Figure 1. TEM images of UCNPs-PAA, shown in left panel. Middle panel, TEM image of UCNP-PAA incubation with BSA, with an arrow showing a monolayer of BSA. Right panel, TEM image of UCNP-PAA incubated in cell culture medium at 37 °C for 24 h stained with 2% phosphotungstic acid (PTA).
Our protein assaying study corroborated the TEM observation, as shown in Figure 2. It shows profound effect of the UCNP-polymer surface charge. In particular, UCNP-PEI acquired almost ten-fold of protein content as compared to that of UCNP-PEG and –PAA. Figure 2 (inset) also shows that the protein binding occured within minutes, which is in agrement with the literature 12.
Figure 2. Temporal development of protein corona on UCNP-PEI, UCNP-PAA, and UCNP-PEG at 10 min, 30 min, 1 h, 2 h, 4 h and 24 h, measured by Micro BCA assay. Protein corona was formed by incubating 1 mg of UCNP in 1 mL of cell culture medium (DMEM+10% FBS) at 37 °C for different time points. After removal of soft corona via three wash steps, the hard protein corona mass was estimated by colometric BCA assay using the BSA standard curve. Abbreviations: BCA, bicinchoninic acid.
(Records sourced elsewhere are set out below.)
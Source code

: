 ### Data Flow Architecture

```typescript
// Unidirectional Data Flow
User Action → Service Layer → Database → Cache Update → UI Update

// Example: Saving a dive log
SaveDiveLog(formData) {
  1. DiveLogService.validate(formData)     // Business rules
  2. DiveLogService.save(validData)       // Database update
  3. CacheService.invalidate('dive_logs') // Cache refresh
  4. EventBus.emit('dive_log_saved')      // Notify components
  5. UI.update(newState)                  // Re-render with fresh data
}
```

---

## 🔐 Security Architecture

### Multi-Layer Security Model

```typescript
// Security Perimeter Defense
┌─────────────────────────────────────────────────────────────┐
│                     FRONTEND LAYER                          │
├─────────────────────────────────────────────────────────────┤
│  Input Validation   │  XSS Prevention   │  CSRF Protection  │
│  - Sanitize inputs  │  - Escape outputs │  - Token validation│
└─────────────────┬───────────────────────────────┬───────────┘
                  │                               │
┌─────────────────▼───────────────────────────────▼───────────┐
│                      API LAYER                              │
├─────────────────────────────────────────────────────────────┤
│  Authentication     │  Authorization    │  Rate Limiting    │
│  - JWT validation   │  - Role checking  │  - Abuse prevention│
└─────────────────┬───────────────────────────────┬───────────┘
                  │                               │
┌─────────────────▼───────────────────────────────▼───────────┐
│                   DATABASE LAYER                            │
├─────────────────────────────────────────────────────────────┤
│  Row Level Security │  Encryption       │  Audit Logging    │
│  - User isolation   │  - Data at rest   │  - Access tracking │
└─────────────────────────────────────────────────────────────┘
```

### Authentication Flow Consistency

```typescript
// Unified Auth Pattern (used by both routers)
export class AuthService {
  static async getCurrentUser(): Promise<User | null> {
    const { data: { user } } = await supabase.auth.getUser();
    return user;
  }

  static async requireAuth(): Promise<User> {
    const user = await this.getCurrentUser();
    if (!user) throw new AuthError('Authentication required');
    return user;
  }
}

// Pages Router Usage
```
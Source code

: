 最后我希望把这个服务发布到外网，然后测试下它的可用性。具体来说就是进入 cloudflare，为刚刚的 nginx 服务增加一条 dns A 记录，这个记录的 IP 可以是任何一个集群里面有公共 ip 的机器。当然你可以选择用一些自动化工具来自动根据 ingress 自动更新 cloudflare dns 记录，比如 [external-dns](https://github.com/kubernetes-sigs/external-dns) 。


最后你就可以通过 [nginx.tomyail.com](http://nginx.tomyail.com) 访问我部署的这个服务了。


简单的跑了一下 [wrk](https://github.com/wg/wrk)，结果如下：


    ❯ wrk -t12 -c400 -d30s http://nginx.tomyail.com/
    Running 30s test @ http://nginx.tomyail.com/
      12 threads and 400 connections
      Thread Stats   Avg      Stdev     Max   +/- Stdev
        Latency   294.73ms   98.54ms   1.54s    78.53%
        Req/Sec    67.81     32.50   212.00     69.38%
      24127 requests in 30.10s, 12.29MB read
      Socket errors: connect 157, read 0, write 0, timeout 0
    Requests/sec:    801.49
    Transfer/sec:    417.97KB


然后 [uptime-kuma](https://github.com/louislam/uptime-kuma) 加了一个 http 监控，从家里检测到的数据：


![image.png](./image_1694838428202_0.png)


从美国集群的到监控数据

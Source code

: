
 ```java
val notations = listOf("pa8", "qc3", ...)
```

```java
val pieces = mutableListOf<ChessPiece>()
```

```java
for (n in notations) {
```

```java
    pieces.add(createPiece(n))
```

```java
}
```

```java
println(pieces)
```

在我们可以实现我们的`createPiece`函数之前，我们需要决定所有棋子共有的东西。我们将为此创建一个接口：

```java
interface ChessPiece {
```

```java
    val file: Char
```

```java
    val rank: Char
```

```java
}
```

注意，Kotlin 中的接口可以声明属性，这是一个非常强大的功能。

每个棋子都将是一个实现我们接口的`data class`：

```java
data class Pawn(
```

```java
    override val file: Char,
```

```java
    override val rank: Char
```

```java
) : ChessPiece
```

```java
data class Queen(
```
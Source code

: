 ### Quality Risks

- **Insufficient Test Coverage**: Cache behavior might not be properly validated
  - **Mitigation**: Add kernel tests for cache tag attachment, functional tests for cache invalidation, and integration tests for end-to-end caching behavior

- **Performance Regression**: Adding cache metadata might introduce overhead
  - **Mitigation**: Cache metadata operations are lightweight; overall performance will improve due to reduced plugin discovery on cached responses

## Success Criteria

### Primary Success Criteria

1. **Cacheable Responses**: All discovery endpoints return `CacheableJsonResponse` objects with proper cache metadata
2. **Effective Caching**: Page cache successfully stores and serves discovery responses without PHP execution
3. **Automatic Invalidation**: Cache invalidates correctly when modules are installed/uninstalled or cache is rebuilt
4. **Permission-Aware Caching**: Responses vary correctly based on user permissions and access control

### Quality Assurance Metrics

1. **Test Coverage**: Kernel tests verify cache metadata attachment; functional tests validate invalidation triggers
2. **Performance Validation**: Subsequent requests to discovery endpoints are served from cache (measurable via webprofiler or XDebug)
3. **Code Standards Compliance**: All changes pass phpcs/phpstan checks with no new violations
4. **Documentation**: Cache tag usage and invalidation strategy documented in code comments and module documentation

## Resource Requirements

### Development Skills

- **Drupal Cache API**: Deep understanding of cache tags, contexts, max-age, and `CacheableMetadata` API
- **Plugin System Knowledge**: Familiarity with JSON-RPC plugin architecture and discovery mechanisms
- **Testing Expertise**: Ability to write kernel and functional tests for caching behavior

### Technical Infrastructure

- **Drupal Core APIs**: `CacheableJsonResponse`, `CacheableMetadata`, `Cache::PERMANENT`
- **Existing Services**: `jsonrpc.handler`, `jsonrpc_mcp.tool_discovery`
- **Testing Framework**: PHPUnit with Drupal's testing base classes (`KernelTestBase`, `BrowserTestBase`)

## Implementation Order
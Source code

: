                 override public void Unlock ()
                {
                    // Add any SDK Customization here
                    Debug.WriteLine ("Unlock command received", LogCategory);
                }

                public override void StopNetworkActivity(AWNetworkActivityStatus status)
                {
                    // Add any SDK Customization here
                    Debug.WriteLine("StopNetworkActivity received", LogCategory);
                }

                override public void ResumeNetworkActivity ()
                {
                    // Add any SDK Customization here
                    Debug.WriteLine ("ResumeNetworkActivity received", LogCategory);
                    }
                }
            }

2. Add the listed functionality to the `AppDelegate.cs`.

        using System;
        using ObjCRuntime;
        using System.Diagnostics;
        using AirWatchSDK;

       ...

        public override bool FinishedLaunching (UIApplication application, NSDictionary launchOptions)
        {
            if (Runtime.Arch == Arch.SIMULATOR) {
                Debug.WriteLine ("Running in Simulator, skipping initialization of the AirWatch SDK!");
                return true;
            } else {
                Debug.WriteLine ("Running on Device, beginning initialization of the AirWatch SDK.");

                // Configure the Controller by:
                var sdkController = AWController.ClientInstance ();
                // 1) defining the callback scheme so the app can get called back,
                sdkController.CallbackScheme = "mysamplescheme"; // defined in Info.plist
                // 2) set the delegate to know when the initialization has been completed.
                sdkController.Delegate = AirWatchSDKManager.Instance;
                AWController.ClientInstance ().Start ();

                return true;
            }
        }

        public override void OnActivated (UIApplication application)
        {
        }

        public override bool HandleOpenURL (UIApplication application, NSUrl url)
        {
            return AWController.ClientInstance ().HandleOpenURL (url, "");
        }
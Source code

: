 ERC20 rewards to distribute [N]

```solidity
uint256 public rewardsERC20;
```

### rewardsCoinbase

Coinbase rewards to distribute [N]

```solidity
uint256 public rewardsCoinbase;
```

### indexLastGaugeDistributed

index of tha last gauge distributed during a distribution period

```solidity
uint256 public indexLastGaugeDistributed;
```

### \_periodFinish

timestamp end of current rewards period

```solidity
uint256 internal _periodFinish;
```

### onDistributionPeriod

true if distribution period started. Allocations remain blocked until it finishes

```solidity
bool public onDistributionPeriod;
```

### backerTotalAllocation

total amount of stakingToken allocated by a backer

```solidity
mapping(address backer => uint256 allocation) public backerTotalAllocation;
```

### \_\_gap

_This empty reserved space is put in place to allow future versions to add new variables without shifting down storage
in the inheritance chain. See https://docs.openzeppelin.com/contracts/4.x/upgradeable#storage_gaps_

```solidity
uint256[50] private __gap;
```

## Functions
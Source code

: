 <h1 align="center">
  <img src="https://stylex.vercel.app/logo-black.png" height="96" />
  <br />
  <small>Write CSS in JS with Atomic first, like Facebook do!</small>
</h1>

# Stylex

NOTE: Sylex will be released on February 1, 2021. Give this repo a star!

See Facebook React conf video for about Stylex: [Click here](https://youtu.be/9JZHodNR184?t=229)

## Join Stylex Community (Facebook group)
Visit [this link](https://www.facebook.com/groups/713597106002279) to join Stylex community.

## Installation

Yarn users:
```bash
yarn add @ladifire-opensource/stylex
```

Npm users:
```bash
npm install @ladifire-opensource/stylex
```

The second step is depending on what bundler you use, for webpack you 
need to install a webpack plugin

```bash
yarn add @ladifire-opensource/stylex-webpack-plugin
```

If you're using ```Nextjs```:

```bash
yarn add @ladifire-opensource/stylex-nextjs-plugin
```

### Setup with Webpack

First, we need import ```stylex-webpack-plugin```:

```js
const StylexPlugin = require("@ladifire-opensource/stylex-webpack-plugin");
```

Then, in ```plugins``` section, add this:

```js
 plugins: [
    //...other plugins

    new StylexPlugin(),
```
The zeta-potential measurement showed the surface charge became more negative. The protein corona of FBS origin enhanced the surface binding and internalisation of all types of UCNPs.
We will report on our results on the protein corona formation by means of fluorescence correlation spectroscopy, which provides a very valuable in situ measurements means.
This work was supported by grant No. 14.Z50.31.0022.